Inside Quantum Technology

Fermilaba Lead for Superconducting Quantum Materials & Systems Center & a Key Player in ORNL’s Quantum Science Center

(FNAL) Fermilab is the lead laboratory for the Superconducting Quantum Materials and Systems Center, which joins together 20 institutions to bring about revolutionary advances in quantum computing and sensing with the goal of building and deploying a beyond-state-of-the-art quantum computer.
In a separate effort, Fermilab also plays a key role in another center — Oak Ridge National Laboratory’s Quantum Science Center, or QSC. QSC unites Oak Ridge’s powerhouse capabilities in supercomputing and materials science with Fermilab’s world-class high-energy physics instrumentation and measurement expertise and facilities.
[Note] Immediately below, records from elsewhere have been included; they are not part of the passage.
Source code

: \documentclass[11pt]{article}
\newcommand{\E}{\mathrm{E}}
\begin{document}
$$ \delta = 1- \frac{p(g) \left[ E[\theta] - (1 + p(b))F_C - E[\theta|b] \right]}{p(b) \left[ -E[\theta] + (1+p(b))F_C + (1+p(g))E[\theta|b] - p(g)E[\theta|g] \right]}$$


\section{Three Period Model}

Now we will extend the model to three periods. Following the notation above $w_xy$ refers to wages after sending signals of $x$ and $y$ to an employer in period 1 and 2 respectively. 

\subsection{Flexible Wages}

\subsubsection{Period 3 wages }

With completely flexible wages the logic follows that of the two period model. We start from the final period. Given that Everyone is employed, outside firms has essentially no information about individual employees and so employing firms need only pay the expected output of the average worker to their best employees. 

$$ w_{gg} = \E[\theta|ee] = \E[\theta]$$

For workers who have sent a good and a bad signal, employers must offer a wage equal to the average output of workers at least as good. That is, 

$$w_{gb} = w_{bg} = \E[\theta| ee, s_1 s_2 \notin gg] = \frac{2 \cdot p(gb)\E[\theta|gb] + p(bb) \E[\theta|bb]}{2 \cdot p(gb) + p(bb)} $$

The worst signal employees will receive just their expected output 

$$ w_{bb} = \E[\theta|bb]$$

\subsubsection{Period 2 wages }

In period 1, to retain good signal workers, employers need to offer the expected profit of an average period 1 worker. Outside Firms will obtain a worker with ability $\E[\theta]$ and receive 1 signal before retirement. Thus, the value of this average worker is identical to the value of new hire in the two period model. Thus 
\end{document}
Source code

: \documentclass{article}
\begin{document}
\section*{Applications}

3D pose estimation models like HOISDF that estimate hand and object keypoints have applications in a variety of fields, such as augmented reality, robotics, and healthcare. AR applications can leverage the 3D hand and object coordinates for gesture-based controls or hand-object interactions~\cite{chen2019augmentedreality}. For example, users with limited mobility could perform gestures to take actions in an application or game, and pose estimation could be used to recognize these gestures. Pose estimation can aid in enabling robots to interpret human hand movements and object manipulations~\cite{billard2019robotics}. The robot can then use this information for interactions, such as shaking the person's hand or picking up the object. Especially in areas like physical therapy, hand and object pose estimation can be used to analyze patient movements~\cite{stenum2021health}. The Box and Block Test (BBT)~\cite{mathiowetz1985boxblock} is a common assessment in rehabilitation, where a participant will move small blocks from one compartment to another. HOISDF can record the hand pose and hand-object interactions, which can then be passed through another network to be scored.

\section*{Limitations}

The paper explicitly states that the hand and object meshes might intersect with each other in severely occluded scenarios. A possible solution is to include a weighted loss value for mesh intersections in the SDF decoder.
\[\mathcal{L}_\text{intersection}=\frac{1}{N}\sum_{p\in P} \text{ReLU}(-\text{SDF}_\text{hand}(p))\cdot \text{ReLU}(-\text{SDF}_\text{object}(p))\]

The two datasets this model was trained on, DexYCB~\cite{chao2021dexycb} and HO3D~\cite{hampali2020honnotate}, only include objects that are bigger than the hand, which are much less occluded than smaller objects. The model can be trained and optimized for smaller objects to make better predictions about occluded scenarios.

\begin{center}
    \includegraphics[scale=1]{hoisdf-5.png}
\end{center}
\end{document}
Fermilab’s role in QSC advances research in three key areas:
1) Bringing down the noise
The first is in the design of qubits, devices that hold one quantum bit of information. Using Fermilab’s facilities built for dark matter experiments, Quantum Science Center researchers will test and operate topological qubits and novel quantum materials developed by QSC partners.
2)Examining exotic materials
Quantum-computer architects ask a great deal of their qubits. Whereas classical semiconductor computers store information using large numbers of electrons, future quantum computers must be able to control and read out information stored in single quantum excitations.
3) Extreme electronics
To simulate the performance of these exotic materials, QSC scientists will use a quantum simulator based on a technology called an “ion trap.” Unlike a quantum computer, which controls information, a quantum simulator lets information encoded in a physical system evolve naturally to better understand what happens in the real world.

Scientist Aaron Chou, the Fermilab lead for the Quantum Science Center at Oak Ridge explained, “We’re working on something that is worthy of the DOE national labs, taking on problems that are sufficiently challenging and that could not be done easily without the infrastructure and expertise of the national lab system.”